La ‘auctoritas’ de un Rey ejemplar
No es difícil presuponer el enojoso endoso que acarreará a España someterse a sus enemigos interiores y multiplicar los exteriores por mor de un ególatra fuera de sí que niega cada hora lo que dice la anterior. Por eso, como volvió a patentizar el Rey con gesto grave, la solemne apertura de la 15ª legislatura no dejó de ser una mera tramoya cuando, en Suiza, quienes asaltan el Estado despedazan la soberanía nacional sin dar vela en el entierro a los españoles como en Fontainebleau. Salvo que estos desplieguen la resistencia de sus antepasados ante el invasor galo, los socios de Sáncheztein no cejarán de amputar España aunque sea indivisible constitucionalmente. Con ese telón de fondo, bastó que Felipe VI leyera en voz alta lo que dicta la Carta Magna para que sonara a extraordinario. Si un monarca constitucional sólo puede expresar lo que le autoriza el Gobierno, al Rey le llegó con ello para realzar su rol como cabeza de la Nación ante una presidenta de las Cortes que pisotea la Constitución al instituirse en apologeta de Sánchez y declinar de su alta función al frente del órgano depositario de la soberanía nacional (no popular). Momento de excepción, sin duda, en que lo normal adopta ribetes homéricos.

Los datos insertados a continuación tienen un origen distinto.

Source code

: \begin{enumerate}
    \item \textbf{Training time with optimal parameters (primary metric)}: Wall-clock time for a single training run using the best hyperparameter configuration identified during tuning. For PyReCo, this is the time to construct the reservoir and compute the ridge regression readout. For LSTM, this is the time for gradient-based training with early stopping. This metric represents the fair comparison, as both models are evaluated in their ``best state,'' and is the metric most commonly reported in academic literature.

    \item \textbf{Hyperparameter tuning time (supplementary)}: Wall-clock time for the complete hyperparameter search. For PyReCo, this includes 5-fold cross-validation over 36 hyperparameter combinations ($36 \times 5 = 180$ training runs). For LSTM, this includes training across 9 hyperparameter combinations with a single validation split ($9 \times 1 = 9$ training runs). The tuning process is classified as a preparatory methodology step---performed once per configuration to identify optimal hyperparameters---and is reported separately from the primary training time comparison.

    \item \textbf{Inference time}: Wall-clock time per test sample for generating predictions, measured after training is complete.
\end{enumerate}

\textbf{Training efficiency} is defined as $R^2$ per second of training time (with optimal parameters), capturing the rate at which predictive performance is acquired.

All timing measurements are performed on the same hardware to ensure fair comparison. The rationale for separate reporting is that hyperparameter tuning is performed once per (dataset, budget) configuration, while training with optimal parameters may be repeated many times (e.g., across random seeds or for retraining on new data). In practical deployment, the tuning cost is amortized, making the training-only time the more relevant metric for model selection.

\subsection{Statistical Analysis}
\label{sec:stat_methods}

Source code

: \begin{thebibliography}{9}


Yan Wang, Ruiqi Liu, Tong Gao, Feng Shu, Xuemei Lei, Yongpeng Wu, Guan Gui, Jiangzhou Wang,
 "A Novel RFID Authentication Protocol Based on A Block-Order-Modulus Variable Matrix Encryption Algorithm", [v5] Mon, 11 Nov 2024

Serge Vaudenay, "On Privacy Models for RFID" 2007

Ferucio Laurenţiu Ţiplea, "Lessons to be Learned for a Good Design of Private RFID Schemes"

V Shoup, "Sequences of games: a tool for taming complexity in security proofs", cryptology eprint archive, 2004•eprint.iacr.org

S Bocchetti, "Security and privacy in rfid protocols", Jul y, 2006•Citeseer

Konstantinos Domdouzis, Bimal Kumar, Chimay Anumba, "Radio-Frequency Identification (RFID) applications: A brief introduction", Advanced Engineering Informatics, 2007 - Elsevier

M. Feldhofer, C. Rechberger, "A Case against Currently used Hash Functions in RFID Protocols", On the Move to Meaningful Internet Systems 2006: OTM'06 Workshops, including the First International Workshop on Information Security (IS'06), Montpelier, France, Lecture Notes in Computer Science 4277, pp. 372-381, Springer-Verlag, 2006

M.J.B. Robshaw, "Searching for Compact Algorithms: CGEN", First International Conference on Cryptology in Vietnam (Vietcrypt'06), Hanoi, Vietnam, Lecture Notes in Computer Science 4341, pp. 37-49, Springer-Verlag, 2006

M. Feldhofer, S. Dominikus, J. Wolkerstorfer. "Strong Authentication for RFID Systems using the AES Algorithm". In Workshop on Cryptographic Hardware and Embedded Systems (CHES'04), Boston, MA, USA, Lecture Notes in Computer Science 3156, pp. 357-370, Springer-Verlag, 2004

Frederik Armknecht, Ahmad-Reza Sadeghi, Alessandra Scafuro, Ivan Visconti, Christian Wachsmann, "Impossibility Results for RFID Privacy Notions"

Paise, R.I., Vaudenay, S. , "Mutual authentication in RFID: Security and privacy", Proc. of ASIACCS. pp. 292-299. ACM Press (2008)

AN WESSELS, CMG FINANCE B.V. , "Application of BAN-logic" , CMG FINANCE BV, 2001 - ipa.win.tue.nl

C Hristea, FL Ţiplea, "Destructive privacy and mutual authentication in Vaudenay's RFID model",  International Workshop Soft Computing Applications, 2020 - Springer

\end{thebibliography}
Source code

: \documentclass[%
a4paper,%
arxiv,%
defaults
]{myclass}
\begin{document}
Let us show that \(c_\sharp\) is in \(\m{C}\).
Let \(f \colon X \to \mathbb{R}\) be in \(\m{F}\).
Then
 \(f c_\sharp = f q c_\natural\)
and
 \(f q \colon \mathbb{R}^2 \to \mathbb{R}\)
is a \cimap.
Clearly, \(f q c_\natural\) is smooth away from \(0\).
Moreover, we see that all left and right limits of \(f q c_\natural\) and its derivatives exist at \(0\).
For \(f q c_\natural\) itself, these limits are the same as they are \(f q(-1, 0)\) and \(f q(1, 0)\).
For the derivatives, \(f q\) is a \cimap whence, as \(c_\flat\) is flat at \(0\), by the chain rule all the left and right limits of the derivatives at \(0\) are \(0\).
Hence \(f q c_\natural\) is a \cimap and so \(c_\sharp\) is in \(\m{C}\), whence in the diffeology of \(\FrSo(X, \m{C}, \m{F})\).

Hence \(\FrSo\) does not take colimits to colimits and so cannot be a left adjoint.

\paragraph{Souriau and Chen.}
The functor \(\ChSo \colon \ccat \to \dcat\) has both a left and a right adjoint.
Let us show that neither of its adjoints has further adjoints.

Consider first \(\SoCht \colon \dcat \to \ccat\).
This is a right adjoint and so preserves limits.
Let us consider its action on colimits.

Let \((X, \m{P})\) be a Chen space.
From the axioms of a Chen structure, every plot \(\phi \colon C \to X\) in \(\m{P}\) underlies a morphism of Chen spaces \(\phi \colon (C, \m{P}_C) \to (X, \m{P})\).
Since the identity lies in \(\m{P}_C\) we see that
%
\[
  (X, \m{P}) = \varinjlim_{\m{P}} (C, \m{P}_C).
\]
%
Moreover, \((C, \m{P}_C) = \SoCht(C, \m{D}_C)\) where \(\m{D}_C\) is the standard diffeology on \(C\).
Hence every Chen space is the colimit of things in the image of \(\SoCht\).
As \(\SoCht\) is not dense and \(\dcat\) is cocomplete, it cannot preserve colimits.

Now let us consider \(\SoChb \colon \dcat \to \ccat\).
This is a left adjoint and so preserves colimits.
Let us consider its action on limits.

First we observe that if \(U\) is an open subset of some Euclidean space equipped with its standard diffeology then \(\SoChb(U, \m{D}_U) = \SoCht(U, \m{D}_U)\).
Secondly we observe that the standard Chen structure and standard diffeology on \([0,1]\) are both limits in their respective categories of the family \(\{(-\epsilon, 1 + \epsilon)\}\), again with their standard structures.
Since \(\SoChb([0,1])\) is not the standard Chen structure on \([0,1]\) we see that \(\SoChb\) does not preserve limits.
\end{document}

En medio de este estado de excepcionalidad, ¿qué sería de esta España sin la “auctoritas” de un Rey ejemplar que está en su sitio como pocos? De ahí que, frente a los que le instan a no sabe bien qué, bajo la furia ciega del “a mí, Sabino, que los arrollo”, hay que convenir la necesidad imperiosa de preservar como oro en paño la magistratura coronada de Felipe VI. “¡Ojo al Cristo, que es de plata!”, esto es, cuidado con facilitar la tarea de zapa de quienes buscan descoronar el Reino y balcanizarlo con republikETAs como la extinta Yugoslavia tras una Guerra Civil cuyas secuelas aún persisten. Lejos de vacunarse tras su fogueo en ese infierno como ayuda del Alto Representante Internacional para Bosnia y Herzegovina, Carlos Westendorp es hoy fuente de inspiración de un autócrata que incendia lo que toca y que lanza un nuevo fascículo de su autobiografía con el estupefaciente título de Tierra firme. Es propio de un político que surca bajo bandera de conveniencia y tan hipócrita como para vender -atina Arturo Pérez-Reverte– “a su madre y entregar a la nuestra en vez de la suya y además nos convence que es la suya la que ha entregado”.